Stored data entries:
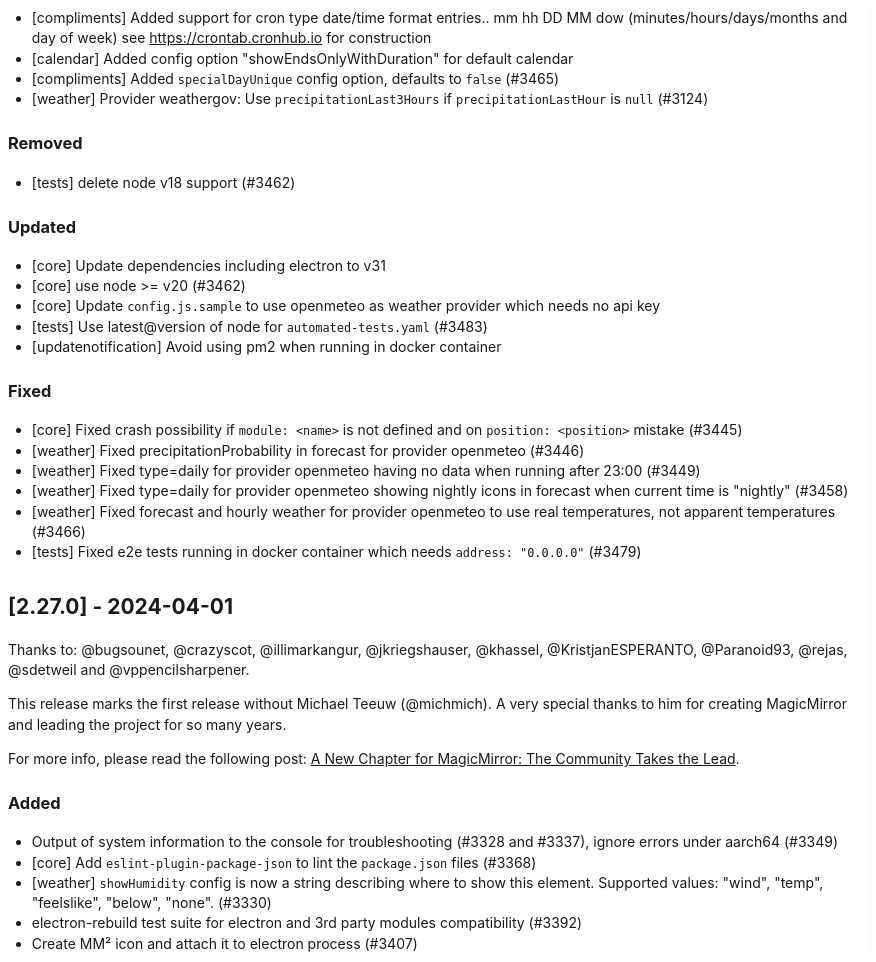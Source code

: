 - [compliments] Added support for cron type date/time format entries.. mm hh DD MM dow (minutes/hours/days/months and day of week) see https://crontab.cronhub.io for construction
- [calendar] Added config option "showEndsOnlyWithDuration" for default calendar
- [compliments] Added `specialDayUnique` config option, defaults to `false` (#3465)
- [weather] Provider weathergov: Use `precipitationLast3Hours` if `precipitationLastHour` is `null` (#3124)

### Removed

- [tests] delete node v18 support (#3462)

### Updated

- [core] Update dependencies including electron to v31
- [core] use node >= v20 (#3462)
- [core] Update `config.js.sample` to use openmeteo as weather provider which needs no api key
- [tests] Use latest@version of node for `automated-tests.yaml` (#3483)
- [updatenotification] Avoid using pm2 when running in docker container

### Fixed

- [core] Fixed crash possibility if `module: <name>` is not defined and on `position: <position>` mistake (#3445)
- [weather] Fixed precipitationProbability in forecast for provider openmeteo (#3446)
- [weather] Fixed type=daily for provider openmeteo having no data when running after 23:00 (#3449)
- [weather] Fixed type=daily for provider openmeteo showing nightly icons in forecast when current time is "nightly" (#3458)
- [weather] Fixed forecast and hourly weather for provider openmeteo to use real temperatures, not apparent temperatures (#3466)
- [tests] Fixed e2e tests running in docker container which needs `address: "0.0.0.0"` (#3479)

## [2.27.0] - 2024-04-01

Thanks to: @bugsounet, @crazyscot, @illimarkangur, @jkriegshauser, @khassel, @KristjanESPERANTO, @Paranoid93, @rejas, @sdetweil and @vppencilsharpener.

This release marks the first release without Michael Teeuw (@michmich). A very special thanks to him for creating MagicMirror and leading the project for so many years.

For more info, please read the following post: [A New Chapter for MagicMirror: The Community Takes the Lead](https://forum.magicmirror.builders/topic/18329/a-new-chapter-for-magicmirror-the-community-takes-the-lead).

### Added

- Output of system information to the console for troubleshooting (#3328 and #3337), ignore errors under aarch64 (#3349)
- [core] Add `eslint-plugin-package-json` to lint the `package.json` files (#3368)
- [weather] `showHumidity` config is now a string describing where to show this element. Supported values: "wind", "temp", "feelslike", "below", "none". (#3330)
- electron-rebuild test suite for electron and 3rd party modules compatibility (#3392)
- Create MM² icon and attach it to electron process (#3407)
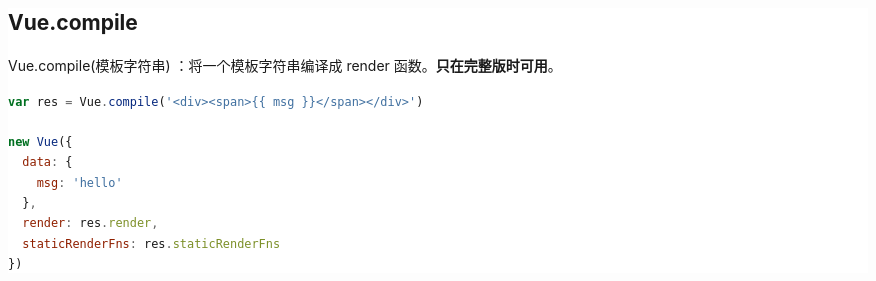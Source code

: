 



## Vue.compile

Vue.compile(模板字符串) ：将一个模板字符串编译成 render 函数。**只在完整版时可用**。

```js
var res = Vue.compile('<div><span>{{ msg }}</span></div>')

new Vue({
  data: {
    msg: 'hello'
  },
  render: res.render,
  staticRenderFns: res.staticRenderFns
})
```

---

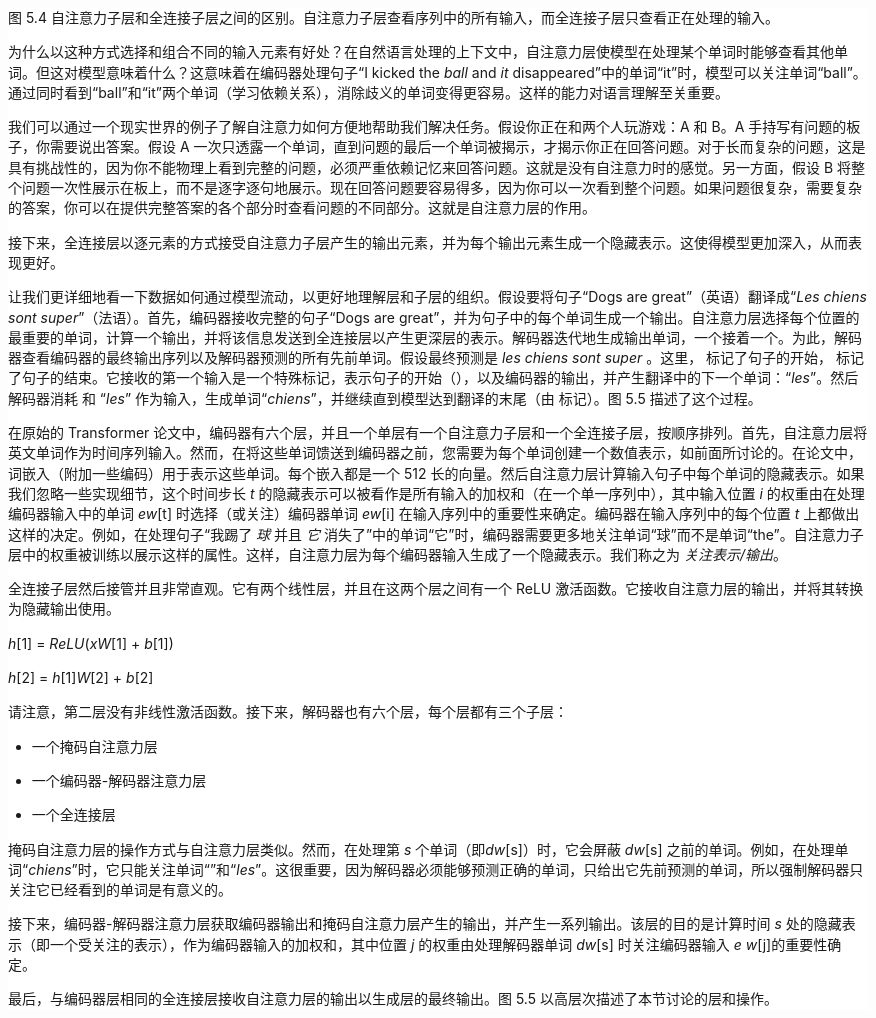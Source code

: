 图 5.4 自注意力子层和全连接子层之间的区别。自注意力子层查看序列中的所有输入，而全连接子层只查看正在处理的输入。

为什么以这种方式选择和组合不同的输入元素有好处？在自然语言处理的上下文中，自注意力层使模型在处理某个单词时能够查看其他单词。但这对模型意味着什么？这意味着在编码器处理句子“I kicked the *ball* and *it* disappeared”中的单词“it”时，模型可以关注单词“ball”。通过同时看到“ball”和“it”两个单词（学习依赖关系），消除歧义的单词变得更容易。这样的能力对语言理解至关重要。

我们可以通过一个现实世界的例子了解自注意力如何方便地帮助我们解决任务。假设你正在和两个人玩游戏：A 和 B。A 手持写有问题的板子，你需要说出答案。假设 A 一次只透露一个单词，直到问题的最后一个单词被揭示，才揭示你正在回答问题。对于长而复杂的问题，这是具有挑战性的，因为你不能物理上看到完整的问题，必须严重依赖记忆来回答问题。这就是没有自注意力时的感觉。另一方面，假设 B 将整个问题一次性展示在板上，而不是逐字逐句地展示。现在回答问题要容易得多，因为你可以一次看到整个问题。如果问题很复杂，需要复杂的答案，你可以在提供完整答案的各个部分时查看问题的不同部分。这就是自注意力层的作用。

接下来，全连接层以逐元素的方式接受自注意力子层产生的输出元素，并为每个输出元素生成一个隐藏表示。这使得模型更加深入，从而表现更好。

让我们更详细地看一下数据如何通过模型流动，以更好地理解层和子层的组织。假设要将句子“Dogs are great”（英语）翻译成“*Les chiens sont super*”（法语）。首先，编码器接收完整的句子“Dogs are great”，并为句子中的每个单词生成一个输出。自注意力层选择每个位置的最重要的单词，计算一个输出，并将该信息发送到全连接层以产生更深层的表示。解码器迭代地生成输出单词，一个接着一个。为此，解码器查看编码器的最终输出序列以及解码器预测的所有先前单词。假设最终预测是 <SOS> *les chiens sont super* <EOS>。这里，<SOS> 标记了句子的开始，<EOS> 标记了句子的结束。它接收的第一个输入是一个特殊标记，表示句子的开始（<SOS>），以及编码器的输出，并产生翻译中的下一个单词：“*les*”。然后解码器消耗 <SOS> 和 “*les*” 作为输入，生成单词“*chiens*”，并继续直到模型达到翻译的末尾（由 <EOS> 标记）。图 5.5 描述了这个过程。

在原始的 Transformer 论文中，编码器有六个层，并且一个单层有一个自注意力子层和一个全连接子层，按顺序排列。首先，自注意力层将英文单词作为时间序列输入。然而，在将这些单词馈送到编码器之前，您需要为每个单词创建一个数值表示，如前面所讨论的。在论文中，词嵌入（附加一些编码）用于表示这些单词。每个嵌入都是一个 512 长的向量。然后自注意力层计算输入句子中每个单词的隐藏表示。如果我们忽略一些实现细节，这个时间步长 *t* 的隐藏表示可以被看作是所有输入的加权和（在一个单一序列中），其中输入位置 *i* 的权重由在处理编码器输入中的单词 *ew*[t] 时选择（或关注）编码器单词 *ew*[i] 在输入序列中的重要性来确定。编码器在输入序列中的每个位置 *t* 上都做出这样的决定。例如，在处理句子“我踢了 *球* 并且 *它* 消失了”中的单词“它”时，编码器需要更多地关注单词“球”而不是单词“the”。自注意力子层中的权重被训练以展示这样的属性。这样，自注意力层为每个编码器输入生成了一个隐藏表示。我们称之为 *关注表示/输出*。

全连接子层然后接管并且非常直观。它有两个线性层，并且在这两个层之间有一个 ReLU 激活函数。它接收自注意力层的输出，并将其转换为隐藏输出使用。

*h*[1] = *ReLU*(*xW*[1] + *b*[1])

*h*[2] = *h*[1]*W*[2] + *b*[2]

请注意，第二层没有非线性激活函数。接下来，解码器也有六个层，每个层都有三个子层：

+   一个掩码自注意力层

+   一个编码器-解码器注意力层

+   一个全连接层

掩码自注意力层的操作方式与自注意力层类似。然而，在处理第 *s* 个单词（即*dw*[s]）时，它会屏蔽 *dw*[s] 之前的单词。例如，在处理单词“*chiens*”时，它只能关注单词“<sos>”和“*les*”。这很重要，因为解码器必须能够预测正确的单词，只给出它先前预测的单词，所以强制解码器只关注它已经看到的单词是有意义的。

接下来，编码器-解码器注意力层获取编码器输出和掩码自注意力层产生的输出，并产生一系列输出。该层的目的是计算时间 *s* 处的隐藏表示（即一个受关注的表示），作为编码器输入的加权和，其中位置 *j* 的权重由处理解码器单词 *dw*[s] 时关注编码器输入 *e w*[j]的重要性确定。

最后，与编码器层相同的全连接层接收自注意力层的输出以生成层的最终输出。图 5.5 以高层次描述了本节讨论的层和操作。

--

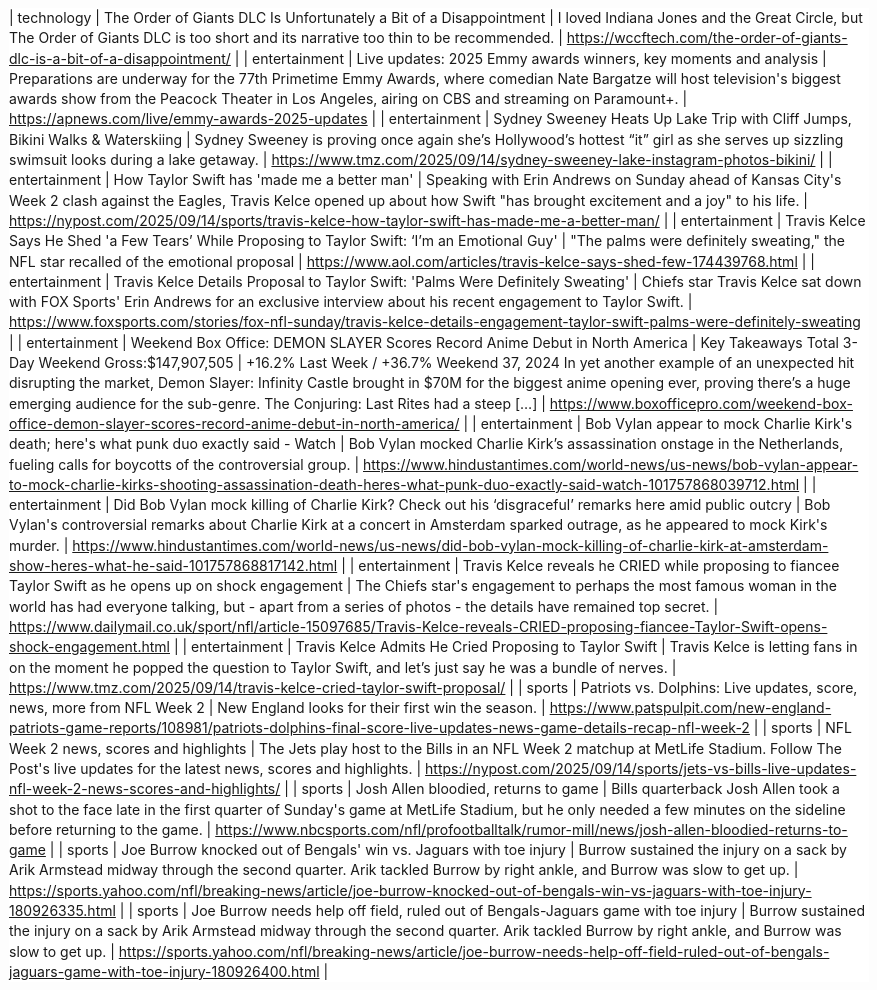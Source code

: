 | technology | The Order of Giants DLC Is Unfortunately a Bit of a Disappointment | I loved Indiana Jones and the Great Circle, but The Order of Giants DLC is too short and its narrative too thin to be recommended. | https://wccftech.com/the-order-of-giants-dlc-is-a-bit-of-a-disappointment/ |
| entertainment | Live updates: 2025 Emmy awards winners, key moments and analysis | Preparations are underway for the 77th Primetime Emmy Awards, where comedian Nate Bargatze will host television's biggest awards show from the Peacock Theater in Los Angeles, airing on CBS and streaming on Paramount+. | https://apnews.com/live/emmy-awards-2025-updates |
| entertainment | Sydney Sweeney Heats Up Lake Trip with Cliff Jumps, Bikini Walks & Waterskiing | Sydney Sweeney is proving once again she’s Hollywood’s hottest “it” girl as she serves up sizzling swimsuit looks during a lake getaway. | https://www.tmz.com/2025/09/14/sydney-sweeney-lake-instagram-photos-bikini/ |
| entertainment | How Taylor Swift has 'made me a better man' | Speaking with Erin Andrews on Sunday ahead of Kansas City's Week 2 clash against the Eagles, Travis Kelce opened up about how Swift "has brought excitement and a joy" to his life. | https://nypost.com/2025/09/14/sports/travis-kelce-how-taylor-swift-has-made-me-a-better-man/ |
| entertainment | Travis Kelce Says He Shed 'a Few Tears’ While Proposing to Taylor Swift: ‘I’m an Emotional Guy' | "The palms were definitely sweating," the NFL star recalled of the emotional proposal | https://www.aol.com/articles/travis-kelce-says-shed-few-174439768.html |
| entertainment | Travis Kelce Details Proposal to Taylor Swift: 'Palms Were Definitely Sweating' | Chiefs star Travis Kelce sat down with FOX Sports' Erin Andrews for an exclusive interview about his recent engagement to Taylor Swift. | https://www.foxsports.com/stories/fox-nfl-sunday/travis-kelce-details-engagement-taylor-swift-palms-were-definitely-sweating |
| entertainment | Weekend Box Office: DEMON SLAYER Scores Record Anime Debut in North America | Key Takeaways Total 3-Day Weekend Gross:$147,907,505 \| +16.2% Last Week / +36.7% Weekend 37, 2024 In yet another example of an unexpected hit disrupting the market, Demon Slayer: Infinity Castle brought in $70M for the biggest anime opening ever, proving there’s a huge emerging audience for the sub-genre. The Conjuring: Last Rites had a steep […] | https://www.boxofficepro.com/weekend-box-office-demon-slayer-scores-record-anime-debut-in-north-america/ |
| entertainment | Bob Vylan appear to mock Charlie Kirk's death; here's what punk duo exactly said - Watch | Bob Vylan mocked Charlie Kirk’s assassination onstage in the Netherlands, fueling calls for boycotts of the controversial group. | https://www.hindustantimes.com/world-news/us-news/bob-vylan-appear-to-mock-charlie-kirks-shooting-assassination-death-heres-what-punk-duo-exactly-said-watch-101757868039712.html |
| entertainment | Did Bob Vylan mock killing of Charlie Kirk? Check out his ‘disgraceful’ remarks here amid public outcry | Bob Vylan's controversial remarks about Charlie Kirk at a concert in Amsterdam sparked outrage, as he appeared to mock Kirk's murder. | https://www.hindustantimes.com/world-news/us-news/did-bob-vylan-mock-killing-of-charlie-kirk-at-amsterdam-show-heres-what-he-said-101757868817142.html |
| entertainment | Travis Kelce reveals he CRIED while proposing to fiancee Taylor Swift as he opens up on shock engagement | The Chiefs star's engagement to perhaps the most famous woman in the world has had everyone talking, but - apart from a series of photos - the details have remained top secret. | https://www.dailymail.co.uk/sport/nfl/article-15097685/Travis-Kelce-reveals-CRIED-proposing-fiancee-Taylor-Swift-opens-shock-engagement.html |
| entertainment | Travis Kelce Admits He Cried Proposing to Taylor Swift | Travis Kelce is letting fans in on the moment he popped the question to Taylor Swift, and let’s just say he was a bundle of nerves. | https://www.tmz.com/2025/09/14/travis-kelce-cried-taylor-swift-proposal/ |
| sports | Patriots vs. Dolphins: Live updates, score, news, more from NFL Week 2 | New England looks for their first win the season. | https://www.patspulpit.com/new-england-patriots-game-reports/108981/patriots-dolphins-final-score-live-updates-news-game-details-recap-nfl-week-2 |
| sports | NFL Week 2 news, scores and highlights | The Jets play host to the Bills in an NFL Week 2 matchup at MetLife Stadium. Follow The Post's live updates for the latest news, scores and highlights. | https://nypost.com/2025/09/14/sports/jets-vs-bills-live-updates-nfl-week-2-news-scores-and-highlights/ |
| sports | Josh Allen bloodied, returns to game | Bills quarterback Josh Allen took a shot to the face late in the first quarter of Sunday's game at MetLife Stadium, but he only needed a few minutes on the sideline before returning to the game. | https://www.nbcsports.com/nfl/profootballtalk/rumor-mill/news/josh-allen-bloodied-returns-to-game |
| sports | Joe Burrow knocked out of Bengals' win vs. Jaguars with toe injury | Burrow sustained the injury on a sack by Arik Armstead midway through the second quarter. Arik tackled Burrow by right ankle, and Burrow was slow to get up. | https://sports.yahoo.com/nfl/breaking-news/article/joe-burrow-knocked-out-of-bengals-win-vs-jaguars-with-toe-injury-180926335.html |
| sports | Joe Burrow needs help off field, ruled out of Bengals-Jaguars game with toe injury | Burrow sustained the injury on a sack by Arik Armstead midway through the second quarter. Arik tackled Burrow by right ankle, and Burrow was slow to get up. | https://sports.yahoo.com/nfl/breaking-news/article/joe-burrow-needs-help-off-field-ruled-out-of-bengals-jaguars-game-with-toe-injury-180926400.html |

• [Exercise]: Search the entries for the word "compliments". Copy each line where it appears.

• [Output for this task]:
: - [compliments] Added support for cron type date/time format entries.. mm hh DD MM dow (minutes/hours/days/months and day of week) see https://crontab.cronhub.io for construction
- [compliments] Added `specialDayUnique` config option, defaults to `false` (#3465)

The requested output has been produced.